Problem to work on: Some lines in the entries contain the word "images". Copy all of them.

Excerpted data:
Segment Open

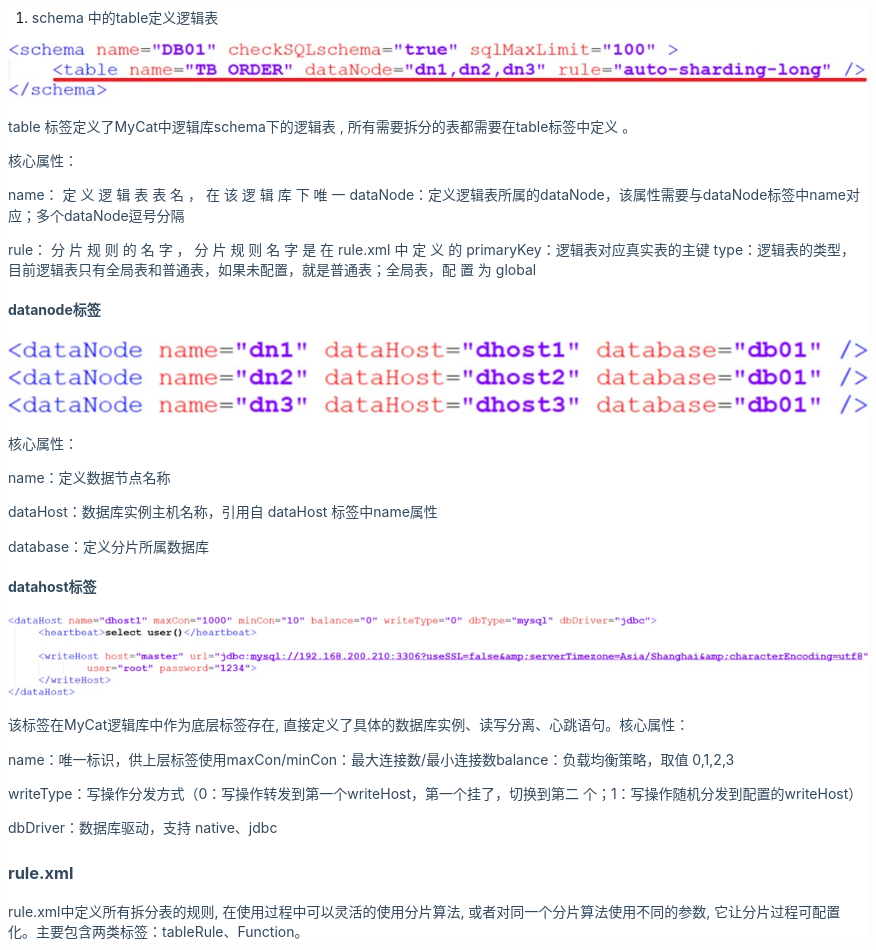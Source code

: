 1. <font style="color:#33495D;">schema 中的table定义逻辑表</font>

![](../../../images/1712907339494-f7975731-6b0a-4880-9b81-8a8b67024494.jpeg)

<font style="color:#33495D;">table 标签定义了MyCat中逻辑库schema下的逻辑表 , 所有需要拆分的表都需要在table标签中定义 。</font>

<font style="color:#33495D;">核心属性：</font>

<font style="color:#33495D;">name： 定 义 逻 辑 表 表 名 ， 在 该 逻 辑 库 下 唯 一                                   dataNode：定义逻辑表所属的dataNode，该属性需要与dataNode标签中name对应；多个dataNode逗号分隔</font>

<font style="color:#33495D;">rule： 分 片 规 则 的 名 字 ， 分 片 规 则 名 字 是 在 rule.xml 中 定 义 的 primaryKey：逻辑表对应真实表的主键                                                                     type：逻辑表的类型，目前逻辑表只有全局表和普通表，如果未配置，就是普通表；全局表，配  置 为 global</font>

#### <font style="color:#33495D;">datanode标签</font>
![](../../../images/1712907339647-fb45ff82-2fb9-4d03-ae5e-67c2ed388926.jpeg)

<font style="color:#33495D;">核心属性：</font>

<font style="color:#33495D;">name：定义数据节点名称</font>

<font style="color:#33495D;">dataHost：数据库实例主机名称，引用自 dataHost 标签中name属性</font>

<font style="color:#33495D;">database：定义分片所属数据库</font>

#### <font style="color:#33495D;">datahost标签</font>
![](../../../images/1712907339856-4b62fd5a-f8a3-4694-bdad-d841c51e9f3d.jpeg)

<font style="color:#33495D;">该标签在MyCat逻辑库中作为底层标签存在, 直接定义了具体的数据库实例、读写分离、心跳语句。核心属性：</font>

<font style="color:#33495D;">name：唯一标识，供上层标签使用maxCon/minCon：最大连接数/最小连接数balance：负载均衡策略，取值 0,1,2,3</font>

<font style="color:#33495D;">writeType：写操作分发方式（0：写操作转发到第一个writeHost，第一个挂了，切换到第二  个；1：写操作随机分发到配置的writeHost）</font>

<font style="color:#33495D;">dbDriver：数据库驱动，支持 native、jdbc</font>

### <font style="color:#33495D;">rule.xml</font>


<font style="color:#33495D;">rule.xml中定义所有拆分表的规则, 在使用过程中可以灵活的使用分片算法,  或者对同一个分片算法使用不同的参数, 它让分片过程可配置化。主要包含两类标签：tableRule、Function。</font>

Segment Closed

Solution:
![](../../../images/1712907339494-f7975731-6b0a-4880-9b81-8a8b67024494.jpeg)
![](../../../images/1712907339647-fb45ff82-2fb9-4d03-ae5e-67c2ed388926.jpeg)
![](../../../images/1712907339856-4b62fd5a-f8a3-4694-bdad-d841c51e9f3d.jpeg)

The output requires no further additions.